Here is my code for the fractal.
def realSnowflake(length, n, s, show = False):
#n: after n iterations
#s: number of sides (in Koch snowflake, it is 3)
#length: starting side length
turtle.begin_fill()
a = 360/s
for i in range(s):
snowflake(length, n, s)
turtle.right(a)
turtle.end_fill()
Here is my code for finding the area.
count = 0
canvas = turtle.getcanvas()
for x in range(x1, x2+1): #limits calculated through math
for y in range(y2, y1+1):
if get_pixel_color(x, y, canvas) != "white":
count += 1
I want to be able to find the area of this fractal faster. It takes the most amount of time not in graphing the fractal, but in the double for loop of x and y. I think if there is a way to find the area while turtle is filling, this would be optimal.

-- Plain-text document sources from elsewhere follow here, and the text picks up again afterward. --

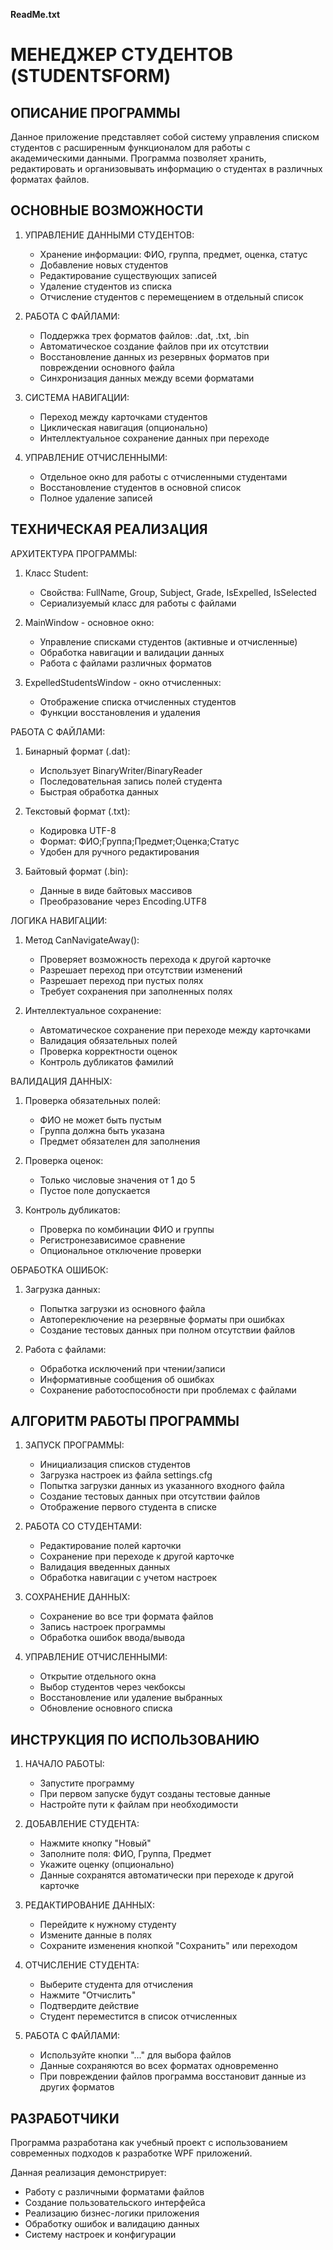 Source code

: **ReadMe.txt**

МЕНЕДЖЕР СТУДЕНТОВ (STUDENTSFORM)
==================================

ОПИСАНИЕ ПРОГРАММЫ
------------------

Данное приложение представляет собой систему управления списком студентов с расширенным функционалом для работы с академическими данными. 
Программа позволяет хранить, редактировать и организовывать информацию о студентах в различных форматах файлов.

ОСНОВНЫЕ ВОЗМОЖНОСТИ
--------------------

1. УПРАВЛЕНИЕ ДАННЫМИ СТУДЕНТОВ:
   - Хранение информации: ФИО, группа, предмет, оценка, статус
   - Добавление новых студентов
   - Редактирование существующих записей
   - Удаление студентов из списка
   - Отчисление студентов с перемещением в отдельный список

2. РАБОТА С ФАЙЛАМИ:
   - Поддержка трех форматов файлов: .dat, .txt, .bin
   - Автоматическое создание файлов при их отсутствии
   - Восстановление данных из резервных форматов при повреждении основного файла
   - Синхронизация данных между всеми форматами

3. СИСТЕМА НАВИГАЦИИ:
   - Переход между карточками студентов
   - Циклическая навигация (опционально)
   - Интеллектуальное сохранение данных при переходе

4. УПРАВЛЕНИЕ ОТЧИСЛЕННЫМИ:
   - Отдельное окно для работы с отчисленными студентами
   - Восстановление студентов в основной список
   - Полное удаление записей

ТЕХНИЧЕСКАЯ РЕАЛИЗАЦИЯ
----------------------

АРХИТЕКТУРА ПРОГРАММЫ:

1. Класс Student:
   - Свойства: FullName, Group, Subject, Grade, IsExpelled, IsSelected
   - Сериализуемый класс для работы с файлами

2. MainWindow - основное окно:
   - Управление списками студентов (активные и отчисленные)
   - Обработка навигации и валидации данных
   - Работа с файлами различных форматов

3. ExpelledStudentsWindow - окно отчисленных:
   - Отображение списка отчисленных студентов
   - Функции восстановления и удаления

РАБОТА С ФАЙЛАМИ:

1. Бинарный формат (.dat):
   - Использует BinaryWriter/BinaryReader
   - Последовательная запись полей студента
   - Быстрая обработка данных

2. Текстовый формат (.txt):
   - Кодировка UTF-8
   - Формат: ФИО;Группа;Предмет;Оценка;Статус
   - Удобен для ручного редактирования

3. Байтовый формат (.bin):
   - Данные в виде байтовых массивов
   - Преобразование через Encoding.UTF8

ЛОГИКА НАВИГАЦИИ:

1. Метод CanNavigateAway():
   - Проверяет возможность перехода к другой карточке
   - Разрешает переход при отсутствии изменений
   - Разрешает переход при пустых полях
   - Требует сохранения при заполненных полях

2. Интеллектуальное сохранение:
   - Автоматическое сохранение при переходе между карточками
   - Валидация обязательных полей
   - Проверка корректности оценок
   - Контроль дубликатов фамилий

ВАЛИДАЦИЯ ДАННЫХ:

1. Проверка обязательных полей:
   - ФИО не может быть пустым
   - Группа должна быть указана
   - Предмет обязателен для заполнения

2. Проверка оценок:
   - Только числовые значения от 1 до 5
   - Пустое поле допускается

3. Контроль дубликатов:
   - Проверка по комбинации ФИО и группы
   - Регистронезависимое сравнение
   - Опциональное отключение проверки

ОБРАБОТКА ОШИБОК:

1. Загрузка данных:
   - Попытка загрузки из основного файла
   - Автопереключение на резервные форматы при ошибках
   - Создание тестовых данных при полном отсутствии файлов

2. Работа с файлами:
   - Обработка исключений при чтении/записи
   - Информативные сообщения об ошибках
   - Сохранение работоспособности при проблемах с файлами

АЛГОРИТМ РАБОТЫ ПРОГРАММЫ
-------------------------

1. ЗАПУСК ПРОГРАММЫ:
   - Инициализация списков студентов
   - Загрузка настроек из файла settings.cfg
   - Попытка загрузки данных из указанного входного файла
   - Создание тестовых данных при отсутствии файлов
   - Отображение первого студента в списке

2. РАБОТА СО СТУДЕНТАМИ:
   - Редактирование полей карточки
   - Сохранение при переходе к другой карточке
   - Валидация введенных данных
   - Обработка навигации с учетом настроек

3. СОХРАНЕНИЕ ДАННЫХ:
   - Сохранение во все три формата файлов
   - Запись настроек программы
   - Обработка ошибок ввода/вывода

4. УПРАВЛЕНИЕ ОТЧИСЛЕННЫМИ:
   - Открытие отдельного окна
   - Выбор студентов через чекбоксы
   - Восстановление или удаление выбранных
   - Обновление основного списка

ИНСТРУКЦИЯ ПО ИСПОЛЬЗОВАНИЮ
----------------------------

1. НАЧАЛО РАБОТЫ:
   - Запустите программу
   - При первом запуске будут созданы тестовые данные
   - Настройте пути к файлам при необходимости

2. ДОБАВЛЕНИЕ СТУДЕНТА:
   - Нажмите кнопку "Новый"
   - Заполните поля: ФИО, Группа, Предмет
   - Укажите оценку (опционально)
   - Данные сохранятся автоматически при переходе к другой карточке

3. РЕДАКТИРОВАНИЕ ДАННЫХ:
   - Перейдите к нужному студенту
   - Измените данные в полях
   - Сохраните изменения кнопкой "Сохранить" или переходом

4. ОТЧИСЛЕНИЕ СТУДЕНТА:
   - Выберите студента для отчисления
   - Нажмите "Отчислить"
   - Подтвердите действие
   - Студент переместится в список отчисленных

5. РАБОТА С ФАЙЛАМИ:
   - Используйте кнопки "..." для выбора файлов
   - Данные сохраняются во всех форматах одновременно
   - При повреждении файлов программа восстановит данные из других форматов

РАЗРАБОТЧИКИ
-------------

Программа разработана как учебный проект с использованием современных подходов к разработке WPF приложений.

Данная реализация демонстрирует:
- Работу с различными форматами файлов
- Создание пользовательского интерфейса
- Реализацию бизнес-логики приложения
- Обработку ошибок и валидацию данных
- Систему настроек и конфигурации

the complexity of the image drawn shouldn't affect the time it takes
to count black pixels
Unfortunately, in this case it does. If we lookup an earlier source of the get_pixel_color() code, we find the telling text, "is slow". But it's worse than that, it actually slows down!
This code is built atop canvas.find_overlapping() which is looking for high level objects that sit over X,Y. In the case of tkinter filling an object for turtle, there is overlap, up to three layers in the code below. This increases as the factal gets more complex. Here's my code to demonstrate this:
from turtle import Screen, Turtle
from math import floor, ceil
from time import time
def koch_curve(turtle, iterations, length):
if iterations == 0:
turtle.forward(length)
else:
for angle in [60, -120, 60, 0]:
koch_curve(turtle, iterations - 1, length / 3)
turtle.left(angle)
def koch_snowflake(turtle, iterations, length):
turtle.begin_poly()
turtle.begin_fill()
for _ in range(3):
koch_curve(turtle, iterations, length)
turtle.right(120)
turtle.end_fill()
turtle.end_poly()
return turtle.get_poly()
def bounding_box(points):
x_coordinates, y_coordinates = zip(*points)

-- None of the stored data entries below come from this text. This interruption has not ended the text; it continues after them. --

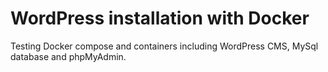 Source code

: # WordPress installation with Docker

Testing Docker compose and containers including WordPress CMS, MySql database and phpMyAdmin. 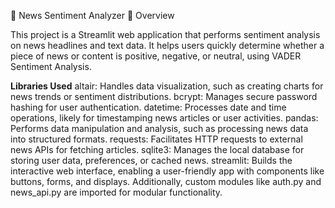 📰 News Sentiment Analyzer
📌 Overview

This project is a Streamlit web application that performs sentiment analysis on news headlines and text data.
It helps users quickly determine whether a piece of news or content is positive, negative, or neutral, using VADER Sentiment Analysis.

**Libraries Used**
altair: Handles data visualization, such as creating charts for news trends or sentiment
distributions.
bcrypt: Manages secure password hashing for user authentication.
datetime: Processes date and time operations, likely for timestamping news articles or user
activities.
pandas: Performs data manipulation and analysis, such as processing news data into
structured formats.
requests: Facilitates HTTP requests to external news APIs for fetching articles.
sqlite3: Manages the local database for storing user data, preferences, or cached news.
streamlit: Builds the interactive web interface, enabling a user-friendly app with components
like buttons, forms, and displays.
Additionally, custom modules like auth.py and news_api.py are imported for modular
functionality.


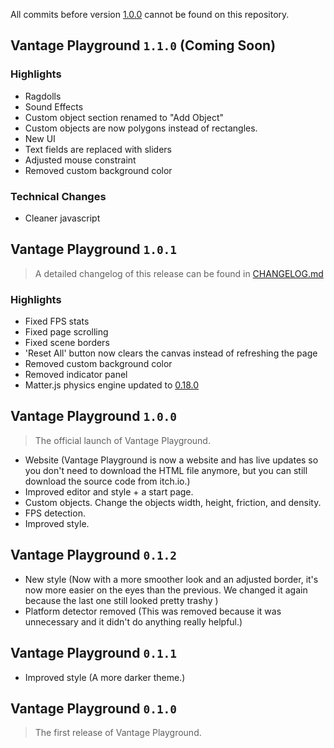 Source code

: All commits before version [1.0.0](#vantage-playground-100) cannot be found on this repository.

## Vantage Playground `1.1.0` (Coming Soon)

### Highlights
- Ragdolls
- Sound Effects
- Custom object section renamed to "Add Object"
- Custom objects are now polygons instead of rectangles.
- New UI
- Text fields are replaced with sliders
- Adjusted mouse constraint
- Removed custom background color

### Technical Changes
- Cleaner javascript

## Vantage Playground `1.0.1`
> A detailed changelog of this release can be found in [CHANGELOG.md](https://github.com/elixirbuild/vantage-playground/blob/main/CHANGELOG.md#101-2022-2-19)

### Highlights
- Fixed FPS stats
- Fixed page scrolling
- Fixed scene borders
- 'Reset All' button now clears the canvas instead of refreshing the page
- Removed custom background color
- Removed indicator panel
- Matter.js physics engine updated to [0.18.0](https://github.com/liabru/matter-js/blob/master/RELEASE.md#matterjs0180)

## Vantage Playground `1.0.0`

> The official launch of Vantage Playground.

- Website (Vantage Playground is now a website and has live updates so you don't need to download the HTML file anymore, but you can still download the source code from itch.io.)
- Improved editor and style + a start page.
- Custom objects. Change the objects width, height, friction, and density.
- FPS detection.
- Improved style.

## Vantage Playground `0.1.2`

- New style (Now with a more smoother look and an adjusted border, it's now more easier on the eyes than the previous. We changed it again because the last one still looked pretty trashy )
- Platform detector removed (This was removed because it was unnecessary and it didn't do anything really helpful.)

## Vantage Playground `0.1.1`

- Improved style (A more darker theme.)

## Vantage Playground `0.1.0`

> The first release of Vantage Playground.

return [(min(x_coordinates), min(y_coordinates)), (max(x_coordinates), max(y_coordinates))]
def get_pixel_color(x, y):
ids = canvas.find_overlapping(x, y, x, y) # This is our bottleneck!
if ids: # if list is not empty
index = ids[-1]
return canvas.itemcget(index, 'fill')
return 'white' # default color
screen = Screen()
screen.setup(500, 500)
turtle = Turtle(visible=False)
turtle.color('red')
canvas = screen.getcanvas()
width, height = screen.window_width(), screen.window_height()
for iterations in range(1, 7):
screen.clear()
turtle.clear()
screen.tracer(False)
polygon_start_time = time()
polygon = koch_snowflake(turtle, iterations, 200)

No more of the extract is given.